Items from a dataset:
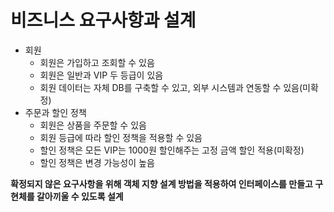 # 비즈니스 요구사항과 설계
- 회원
	- 회원은 가입하고 조회할 수 있음
	- 회원은 일반과 VIP 두 등급이 있음
	- 회원 데이터는 자체 DB를 구축할 수 있고, 외부 시스템과 연동할 수 있음(미확정)
- 주문과 할인 정책
	- 회원은 상품을 주문할 수 있음
	- 회원 등급에 따라 할인 정책을 적용할 수 있음
	- 할인 정책은 모든 VIP는 1000원 할인해주는 고정 금액 할인 적용(미확정)
	- 할인 정책은 변경 가능성이 높음

**확정되지 않은 요구사항을 위해 객체 지향 설계 방법을 적용하여 인터페이스를 만들고 구현체를 갈아끼울 수 있도록 설계**
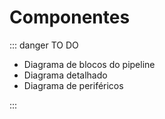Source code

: # Componentes

::: danger TO DO

- Diagrama de blocos do pipeline
- Diagrama detalhado
- Diagrama de periféricos

:::
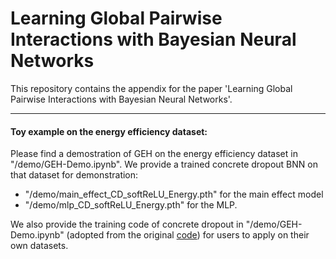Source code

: # Learning Global Pairwise Interactions with Bayesian Neural Networks
This repository contains the appendix for the paper 'Learning Global Pairwise Interactions with Bayesian Neural Networks'.

---
#### Toy example on the energy efficiency dataset:
Please find a demostration of GEH on the energy efficiency dataset in "/demo/GEH-Demo.ipynb".
We provide a trained concrete dropout BNN on that dataset for demonstration:
- "/demo/main_effect_CD_softReLU_Energy.pth" for the main effect model
- "/demo/mlp_CD_softReLU_Energy.pth" for the MLP.

We also provide the training code of concrete dropout in "/demo/GEH-Demo.ipynb" (adopted from the original [code](https://github.com/yaringal/ConcreteDropout)) for users to apply on their own datasets.


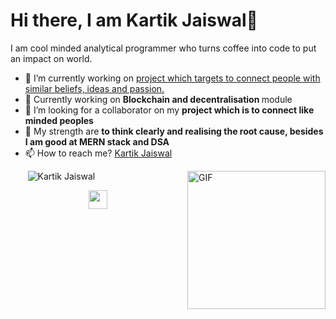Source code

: 

<h1 align="centre"> Hi there, I am Kartik Jaiswal👋</h1>

I am cool minded analytical programmer who turns coffee into code to put an impact on world.

<div>
  

- 🔭 I’m currently working on <a href="https://github.com/Adrenalinerush07/QNA" target="_blank">project which targets to connect people with similar beliefs, ideas and passion.</a> 
- 🌱 Currently working on <strong> Blockchain and decentralisation </strong> module
- 👯 I’m looking for a collaborator on my <strong> project which is to connect like minded peoples </strong>
- 💬 My strength are <strong> to think clearly and realising the root cause, besides I am good at MERN stack and DSA</strong>
- 📫 How to reach me? <a href="https://www.linkedin.com/in/kartik-jaiswal-76623a16b/" target="_blank"> Kartik Jaiswal </a>

</div>



  <img align="right" alt="GIF" src="https://media.giphy.com/media/ADSJHOoIvyjKM/giphy.gif" height="221" />  
  &nbsp;&nbsp;&nbsp;&nbsp;&nbsp;&nbsp;
  <img src="https://github-readme-stats.vercel.app/api?username=Adrenalinerush07&show_icons=true" alt="Kartik Jaiswal">

<p align="center">
  <a href="https://adrenalinerush07.github.io/resume/" target="_blank"> <img height="30" width="30" src="https://cdn.jsdelivr.net/npm/simple-icons@v4/icons/linkedin.svg" /> </a>
</p>
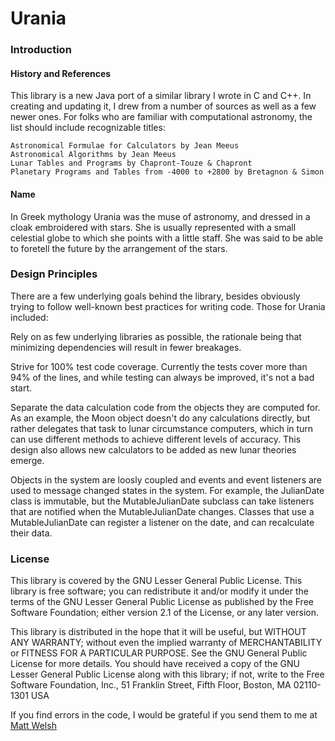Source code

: # Urania
### Introduction
#### History and References
This library is a new Java port of a similar library I wrote in C and C++. In creating and updating it, I drew from a number 
of sources as well as a few newer ones. For folks who are familiar with computational astronomy, the list should include recognizable 
titles:

    Astronomical Formulae for Calculators by Jean Meeus
    Astronomical Algorithms by Jean Meeus
    Lunar Tables and Programs by Chapront-Touze & Chapront
    Planetary Programs and Tables from -4000 to +2800 by Bretagnon & Simon
#### Name
In Greek mythology Urania was the muse of astronomy, and dressed in a cloak embroidered with stars. She is usually represented 
with a small celestial globe to which she points with a little staff. She was said to be able to foretell the future by the 
arrangement of the stars.

### Design Principles
There are a few underlying goals behind the library, besides obviously trying to follow well-known best practices for writing code. 
Those for Urania included:

Rely on as few underlying libraries as possible, the rationale being that minimizing dependencies will result in
fewer breakages.
    
Strive for 100% test code coverage. Currently the tests cover more than 94% of the lines, and while testing can 
always be improved, it's not a bad start.
    
Separate the data calculation code from the objects they are computed for. As an example, the Moon object 
doesn't do any calculations directly, but rather delegates that task to lunar circumstance computers, which
in turn can use different methods to achieve different levels of accuracy. This design also allows new 
calculators to be added as new lunar theories emerge.
    
Objects in the system are loosly coupled and events and event listeners are used to message changed states 
in the system. For example, the JulianDate class is immutable, but the MutableJulianDate subclass can take 
listeners that are notified when the MutableJulianDate changes. Classes that use a MutableJulianDate can 
register a listener on the date, and can recalculate their data.

### License
This library is covered by the GNU Lesser General Public License.
This library is free software; you can redistribute it and/or modify it under the terms of the
GNU Lesser General Public License as published by the Free Software Foundation; either version
2.1 of the License, or any later version.

This library is distributed in the hope that it will be useful, but WITHOUT ANY WARRANTY;
without even the implied warranty of MERCHANTABILITY or FITNESS FOR A PARTICULAR PURPOSE.
See the GNU General Public License for more details. You should have received a copy of the GNU
Lesser General Public License along with this library; if not, write to the Free Software
Foundation, Inc., 51 Franklin Street, Fifth Floor, Boston, MA 02110-1301 USA

If you find errors in the code, I would be grateful if you send them to me at <a href="mailto:mitya.welsh@gmail.com">Matt Welsh</a>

Aim of the exercise: Write out, word for word, the stretch of entries that begins at the line with "- 회원은 일반과 VIP 두 등급이 있음" and ends at the line with "for the MLP.". Pictures do not belong in it.

Output for this task:
	- 회원은 일반과 VIP 두 등급이 있음
	- 회원 데이터는 자체 DB를 구축할 수 있고, 외부 시스템과 연동할 수 있음(미확정)
- 주문과 할인 정책
	- 회원은 상품을 주문할 수 있음
	- 회원 등급에 따라 할인 정책을 적용할 수 있음
	- 할인 정책은 모든 VIP는 1000원 할인해주는 고정 금액 할인 적용(미확정)
	- 할인 정책은 변경 가능성이 높음

**확정되지 않은 요구사항을 위해 객체 지향 설계 방법을 적용하여 인터페이스를 만들고 구현체를 갈아끼울 수 있도록 설계**
Source code

: # Componentes

::: danger TO DO

- Diagrama de blocos do pipeline
- Diagrama detalhado
- Diagrama de periféricos

:::
Source code

: # Learning Global Pairwise Interactions with Bayesian Neural Networks
This repository contains the appendix for the paper 'Learning Global Pairwise Interactions with Bayesian Neural Networks'.

---
#### Toy example on the energy efficiency dataset:
Please find a demostration of GEH on the energy efficiency dataset in "/demo/GEH-Demo.ipynb".
We provide a trained concrete dropout BNN on that dataset for demonstration:
- "/demo/main_effect_CD_softReLU_Energy.pth" for the main effect model
- "/demo/mlp_CD_softReLU_Energy.pth" for the MLP.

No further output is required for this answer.